Here I have to assume that your templates are HTML based (as opposed to XML or
XHTML) and that you use the HTML parser to parse them. The HTML parser has a
certain knowledge about the HTML structure, and can therefore work different
from a normal XML parser. Also, the HTML parser parses with error recovery
enabled by default (recover=True), so it will try to fix up the structure if
it finds any problems.


> Most of this works, except for a few things:
> 1) The whitespace gets mangled a bit.  I lose some newlines, and a couple
> get added.  This doesn't matter much, and I could live with it.

Could you provide the code that you use for parsing and serialising?

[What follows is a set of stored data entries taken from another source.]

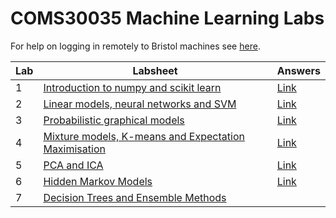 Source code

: # COMS30035 Machine Learning Labs


For help on logging in remotely to Bristol machines see [here](https://uob.sharepoint.com/sites/itservices/SitePages/student-remote-desktop.aspx).

| Lab | Labsheet | Answers |
|-----|----------|---------|
| 1   | [Introduction to numpy and scikit learn](lab1/lab1-intro_to_numpy_scikitlearn.ipynb) | [Link](lab1/lab1-intro_to_numpy_scikitlearn_answers.ipynb) |
| 2   | [Linear models, neural networks and SVM](lab2/lab2-linear_models_neural_nets_SVM.ipynb) | [Link](lab2/lab2-linear_models_neural_nets_SVM_answers.ipynb) |
| 3   | [Probabilistic graphical models](lab3/lab3-Bayesian_Networks_MCMC_PyMC3.ipynb) | [Link](lab3/lab3-Bayesian_Networks_MCMC_PyMC3_answers.ipynb) |
| 4   | [Mixture models, K-means and Expectation Maximisation](lab4/lab4-MixtureModels_K-means_Expectation-Maximisation.ipynb) | [Link](lab4/lab4-MixtureModels_K-means_Expectation-Maximisation_answers.ipynb) |
| 5   | [PCA and ICA](lab5/Lab5_PCA_and_ICA.ipynb) | [Link](lab5/Lab5_PCA_and_ICA_answers.ipynb) |
| 6   | [Hidden Markov Models](lab6/Lab_6_HMM.ipynb) | [Link](lab6/Lab_6_HMM_answers.ipynb) |
| 7   | [Decision Trees and Ensemble Methods](lab7/lab7-decision_trees_and_ensembles.ipynb) | |
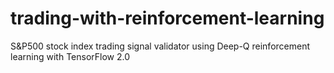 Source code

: # trading-with-reinforcement-learning
S&amp;P500 stock index trading signal validator using Deep-Q reinforcement learning with TensorFlow 2.0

> 2) lxml is adding a meta attribute to the output's header section.  This
> also doesn't matter so much.

AFAIR, the HTML serialiser does that, not the parser. It's easy to remove from
the serialised string. We do that somewhere near the end (?) of
lxml/html/__init__.py.


> 3) All the HTML character codes are getting replaced by the actual
> characters.

I don't think there is a way to prevent that. I'm having a hard time to
understand why the character references are so important to you? The example
you showed was escaping a plain ASCII character, no browser on earth should
have a problem with that.

If it's a fixed set of character references that must be escaped (for whatever
reason), you can serialise the tree into a unicode string (encoding=unicode),
replace them with the respective charref sequence and then encode the string
into the target encoding.


> 4) We have some custom tags that are self closing, and when they get written
> out, they are getting written as open and close tag pairs rather than a
> self-closing element.

Hmm, yes, that's a problem. You can't extend the serialiser with additional
knowledge about special tags. The only special serialiser that libxml2
supports is the one for HTML. But since the self-closing tags are necessarily
empty, you can always treat the serialised string and replace all
"></specialtag>" substrings by "/>" or ">" before you write it back out.